Inside Patisserie Valerie, A Rich Center of Fraud

Since last October, Patisserie Valerie, the United Kingdom-based café chain that specialized in handcrafted cakes, has undergone a slow but irreversible collapse, like an overheated soufflé, thanks to a massive £40 million “black hole” found in the company’s accounts.  The following timeline shows some of the key events leading to the firm’s demise:

  • October 10, 2018: Patisserie Holdings plc made two significant announcements: (1) that it had learned that it had learned that HM Revenue and Customs (HMRC) had filed a “winding-up” petition in the High Court affecting a Patisserie subsidiary, Stonebeach Limited, for approximately £1.14 million in taxes owed; and (2) that Patisserie Holdings’ board had been “notified of significant, and potentially fraudulent, accounting irregularities and therefore a potential material mis-statement of the company’s accounts.” During that week, the firm found that company overdrafts had been set up with two banks, Barclays and HSBC, and that £9.7 million had been used by the time they were discovered.
  • October 12, 2018: After the firm’s finance director, Chris was reportedly arrested and released on bail without charge the preceding evening, the Serious Fraud Office announced that it had opened a criminal investigation into an unnamed individual relating to the firm. Also, by mid-October, multiple press reports indicated that the firm had a “black hole” of some £40 million.
  • January 16, 2019: Patisserie Holdings announced that “the misstatement of its accounts was extensive, involving very significant manipulation of the balance sheet and profit and loss accounts.

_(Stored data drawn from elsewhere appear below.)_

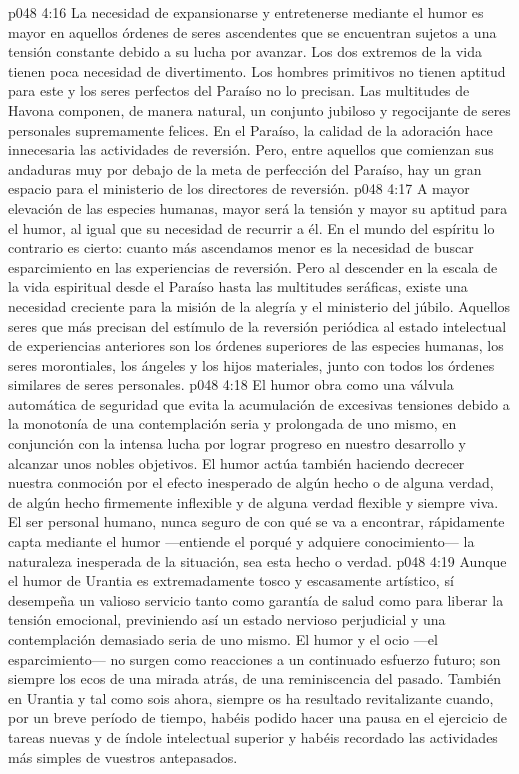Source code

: \vs p048 4:16 \pc La necesidad de expansionarse y entretenerse mediante el humor es mayor en aquellos órdenes de seres ascendentes que se encuentran sujetos a una tensión constante debido a su lucha por avanzar. Los dos extremos de la vida tienen poca necesidad de divertimento. Los hombres primitivos no tienen aptitud para este y los seres perfectos del Paraíso no lo precisan. Las multitudes de Havona componen, de manera natural, un conjunto jubiloso y regocijante de seres personales supremamente felices. En el Paraíso, la calidad de la adoración hace innecesaria las actividades de reversión. Pero, entre aquellos que comienzan sus andaduras muy por debajo de la meta de perfección del Paraíso, hay un gran espacio para el ministerio de los directores de reversión.
\vs p048 4:17 A mayor elevación de las especies humanas, mayor será la tensión y mayor su aptitud para el humor, al igual que su necesidad de recurrir a él. En el mundo del espíritu lo contrario es cierto: cuanto más ascendamos menor es la necesidad de buscar esparcimiento en las experiencias de reversión. Pero al descender en la escala de la vida espiritual desde el Paraíso hasta las multitudes seráficas, existe una necesidad creciente para la misión de la alegría y el ministerio del júbilo. Aquellos seres que más precisan del estímulo de la reversión periódica al estado intelectual de experiencias anteriores son los órdenes superiores de las especies humanas, los seres morontiales, los ángeles y los hijos materiales, junto con todos los órdenes similares de seres personales.
\vs p048 4:18 El humor obra como una válvula automática de seguridad que evita la acumulación de excesivas tensiones debido a la monotonía de una contemplación seria y prolongada de uno mismo, en conjunción con la intensa lucha por lograr progreso en nuestro desarrollo y alcanzar unos nobles objetivos. El humor actúa también haciendo decrecer nuestra conmoción por el efecto inesperado de algún hecho o de alguna verdad, de algún hecho firmemente inflexible y de alguna verdad flexible y siempre viva. El ser personal humano, nunca seguro de con qué se va a encontrar, rápidamente capta mediante el humor ---entiende el porqué y adquiere conocimiento--- la naturaleza inesperada de la situación, sea esta hecho o verdad.
\vs p048 4:19 \pc Aunque el humor de Urantia es extremadamente tosco y escasamente artístico, sí desempeña un valioso servicio tanto como garantía de salud como para liberar la tensión emocional, previniendo así un estado nervioso perjudicial y una contemplación demasiado seria de uno mismo. El humor y el ocio ---el esparcimiento--- no surgen como reacciones a un continuado esfuerzo futuro; son siempre los ecos de una mirada atrás, de una reminiscencia del pasado. También en Urantia y tal como sois ahora, siempre os ha resultado revitalizante cuando, por un breve período de tiempo, habéis podido hacer una pausa en el ejercicio de tareas nuevas y de índole intelectual superior y habéis recordado las actividades más simples de vuestros antepasados.
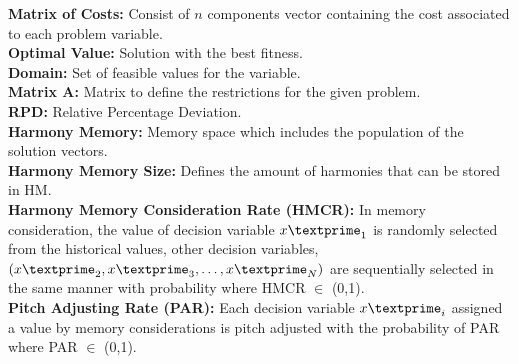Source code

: \textbf{Matrix of Costs:} 
Consist of $n$ components vector containing the cost associated to each problem variable.\\

\textbf{Optimal Value:} 
Solution with the best fitness.\\

\textbf{Domain:} 
Set of feasible values for the variable.\\

\textbf{Matrix A:} 
Matrix to define the restrictions for the given problem.\\

\textbf{RPD:} 
Relative Percentage Deviation.\\

\textbf{Harmony Memory:} 
Memory space which includes the population of the solution vectors.\\

\textbf{Harmony Memory Size:} 
Defines the amount of harmonies that can be stored in HM.\\

\textbf{Harmony Memory Consideration Rate (HMCR):} 
In memory consideration, the value of decision variable ${x\textprime}_1$ is randomly selected from the historical values, other decision variables, $({x\textprime}_2, {x\textprime}_3,\dots,{x\textprime}_N)$ are sequentially selected in the same manner with probability where HMCR $\in$ (0,1).\\

\textbf{Pitch Adjusting Rate (PAR):} 
Each decision variable ${x\textprime}_i$ assigned a value by memory considerations is pitch adjusted with the probability of PAR where PAR $\in$ (0,1).\\

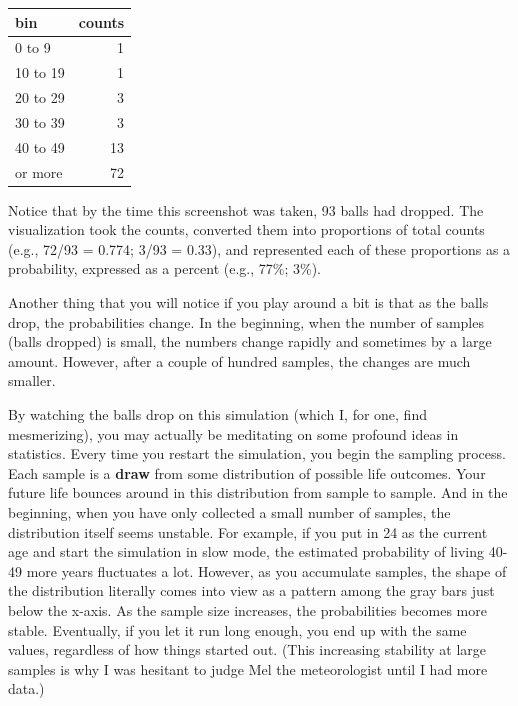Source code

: \documentclass[openany]{book}
\begin{document}
\begin{table}[!h]
\centering\begin{table}[H]
\centering
\begin{tabular}{lr}
\toprule
bin & counts\\
\midrule
0 to 9 & 1\\
10 to 19 & 1\\
20 to 29 & 3\\
30 to 39 & 3\\
40 to 49 & 13\\
\addlinespace
50 or more & 72\\
\bottomrule
\end{tabular}
\end{table}
\end{table}

Notice that by the time this screenshot was taken, 93 balls had dropped. The visualization took the counts, converted them into proportions of total counts (e.g., 72/93 = 0.774; 3/93 = 0.33), and represented each of these proportions as a probability, expressed as a percent (e.g., 77\%; 3\%).

Another thing that you will notice if you play around a bit is that as the balls drop, the probabilities change. In the beginning, when the number of samples (balls dropped) is small, the numbers change rapidly and sometimes by a large amount. However, after a couple of hundred samples, the changes are much smaller.

By watching the balls drop on this simulation (which I, for one, find mesmerizing), you may actually be meditating on some profound ideas in statistics. Every time you restart the simulation, you begin the sampling process. Each sample is a \textbf{draw} from some distribution of possible life outcomes. Your future life bounces around in this distribution from sample to sample. And in the beginning, when you have only collected a small number of samples, the distribution itself seems unstable. For example, if you put in 24 as the current age and start the simulation in slow mode, the estimated probability of living 40-49 more years fluctuates a lot. However, as you accumulate samples, the shape of the distribution literally comes into view as a pattern among the gray bars just below the x-axis. As the sample size increases, the probabilities becomes more stable. Eventually, if you let it run long enough, you end up with the same values, regardless of how things started out. (This increasing stability at large samples is why I was hesitant to judge Mel the meteorologist until I had more data.)
\end{document}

Among other manipulations, this involved thousands of false entries into the Company’s ledgers. . . . The initial indications from the work carried out to date is that the cash flow and profitability of the business has been overstated in the past and is materially below that announced in the trading update on 12 October 2018, which was based on limited work carried out over a 48-hour period.”
  • January 22, 2019: Patisserie Valerie was forced into administration after it was unable to work out financing with banks, and after it reportedly failed to share with the banks a report by accounting firm PwC that “allegedly detail[ed] how suppliers provided fake invoices and multimillion-pound cheques were submitted to artificially inflate cash balances.”
  • January 28, 2019: The Daily Telegraph reported that “Patisserie Valerie sales were in secret decline for at least three years before the discovery of the [£40 million] accounting black hole . . . .”
  • February 3, 2019: The Times reported that a PwC forensic report said that PwC “identified forged company minutes used to take out overdrafts of almost £10m and fake invoices for shop refurbishments.”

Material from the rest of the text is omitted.